# Input
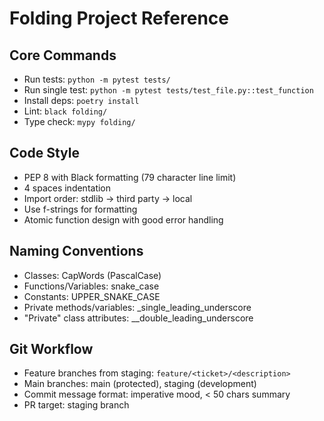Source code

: # Folding Project Reference

## Core Commands
- Run tests: `python -m pytest tests/`
- Run single test: `python -m pytest tests/test_file.py::test_function`
- Install deps: `poetry install`
- Lint: `black folding/`
- Type check: `mypy folding/`

## Code Style
- PEP 8 with Black formatting (79 character line limit)
- 4 spaces indentation
- Import order: stdlib → third party → local
- Use f-strings for formatting
- Atomic function design with good error handling

## Naming Conventions
- Classes: CapWords (PascalCase)
- Functions/Variables: snake_case
- Constants: UPPER_SNAKE_CASE
- Private methods/variables: _single_leading_underscore
- "Private" class attributes: __double_leading_underscore

## Git Workflow
- Feature branches from staging: `feature/<ticket>/<description>`
- Main branches: main (protected), staging (development)
- Commit message format: imperative mood, < 50 chars summary
- PR target: staging branch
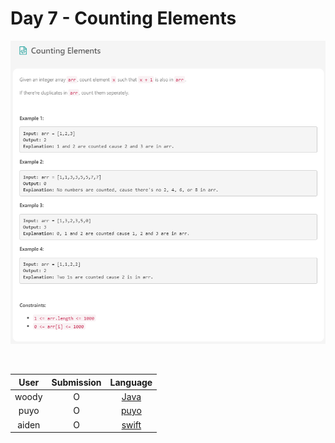 # Day 7 - Counting Elements

![07-counting-elements](../images/07-counting-elements.png)

<br>

User  | Submission | Language
:--:  | :--------: | :-----:
woody | O          | [Java](./woody.md)
puyo | O          | [puyo](./puyo.cpp)
aiden | O          | [swift](./aiden.swift)
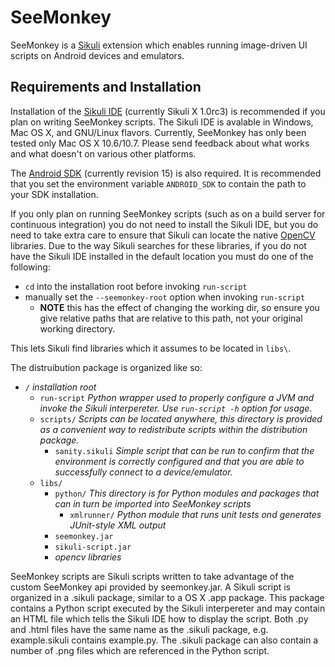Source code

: SeeMonkey
=====
SeeMonkey is a [Sikuli](http://sikuli.org/) extension which enables running image-driven UI scripts on Android devices and emulators.

Requirements and Installation
-----
Installation of the [Sikuli IDE](http://sikuli.org/download.shtml) (currently Sikuli X 1.0rc3) is recommended if you plan on writing SeeMonkey scripts. The Sikuli IDE is avalable in Windows, Mac OS X, and GNU/Linux flavors.
Currently, SeeMonkey has only been tested only Mac OS X 10.6/10.7. Please send feedback about what works and what doesn't on various other platforms.

The [Android SDK](http://developer.android.com/sdk/index.html) (currently revision 15) is also required.
It is recommended that you set the environment variable `ANDROID_SDK` to contain the path to your SDK installation.

If you only plan on running SeeMonkey scripts (such as on a build server for continuous integration) you do not need to install the Sikuli IDE, 
but you do need to take extra care to ensure that Sikuli can locate the native [OpenCV](http://opencv.willowgarage.com/wiki/) libraries.
Due to the way Sikuli searches for these libraries, if you do not have the Sikuli IDE installed in the default location you must do one of the following:

* `cd` into the installation root before invoking `run-script`
* manually set the `--seemonkey-root` option when invoking `run-script` 
	* **NOTE** this has the effect of changing the working dir, so ensure you give relative paths that are relative to this path, not your original working directory.

This lets Sikuli find libraries which it assumes to be located in `libs\`.

The distruibution package is organized like so:

* `/` _installation root_
    * `run-script` _Python wrapper used to properly configure a JVM and invoke the Sikuli interpereter. Use `run-script -h` option for usage._
    * `scripts/` _Scripts can be located anywhere, this directory is provided as a convenient way to redistribute scripts within the distribution package._
    	* `sanity.sikuli` _Simple script that can be run to confirm that the environment is correctly configured and that you are able to successfully connect to a device/emulator._
    * `libs/`
    	* `python/` _This directory is for Python modules and packages that can in turn be imported into SeeMonkey scripts_
    		* `xmlrunner/` _Python module that runs unit tests ond generates JUnit-style XML output_
    	* `seemonkey.jar`
    	* `sikuli-script.jar`
        * _opencv libraries_

SeeMonkey scripts are Sikuli scripts written to take advantage of the custom SeeMonkey api provided by seemonkey.jar.
A Sikuli script is organized in a .sikuli package, similar to a OS X .app package. 
This package contains a Python script executed by the Sikuli interpereter and may contain an HTML file which tells the Sikuli IDE how to display the script.
Both .py and .html files have the same name as the .sikuli package, e.g. example.sikuli contains example.py.
The .sikuli package can also contain a number of .png files which are referenced in the Python script.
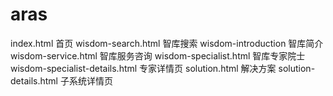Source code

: # aras
index.html 首页
wisdom-search.html 智库搜索
wisdom-introduction 智库简介
wisdom-service.html 智库服务咨询
wisdom-specialist.html 智库专家院士
wisdom-specialist-details.html 专家详情页
solution.html 解决方案
solution-details.html 子系统详情页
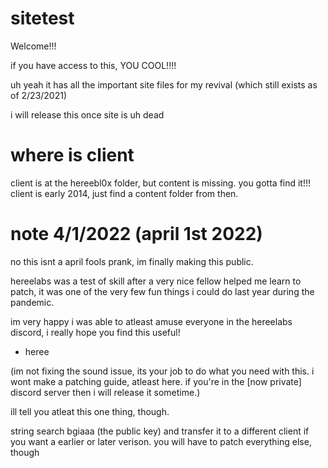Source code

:# sitetest
Welcome!!! 

if you have access to this, YOU COOL!!!!

uh yeah it has all the important site files for my revival (which still exists as of 2/23/2021)

i will release this once site is uh dead
# where is client
client is at the hereebl0x folder, but content is missing. you gotta find it!!! client is early 2014, just find a content folder from then.
# note 4/1/2022 (april 1st 2022)
no this isnt a april fools prank, im finally making this public.

hereelabs was a test of skill after a very nice fellow helped me learn to patch,
it was one of the very few fun things i could do last year during the pandemic.

im very happy i was able to atleast amuse everyone in the hereelabs discord,
i really hope you find this useful!

- heree

(im not fixing the sound issue, its your job to do what you need with this. i wont make a patching guide, atleast here. if you're in the [now private] discord server then i will release it sometime.)

ill tell you atleat this one thing, though.

string search bgiaaa (the public key) and transfer it to a different client if you want a earlier or later verison. you will have to patch everything else, though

# Description of the task
Which lines in the material above include the string "plan"? Pull them out.

# Task output
Installation of the [Sikuli IDE](http://sikuli.org/download.shtml) (currently Sikuli X 1.0rc3) is recommended if you plan on writing SeeMonkey scripts. The Sikuli IDE is avalable in Windows, Mac OS X, and GNU/Linux flavors.
If you only plan on running SeeMonkey scripts (such as on a build server for continuous integration) you do not need to install the Sikuli IDE, 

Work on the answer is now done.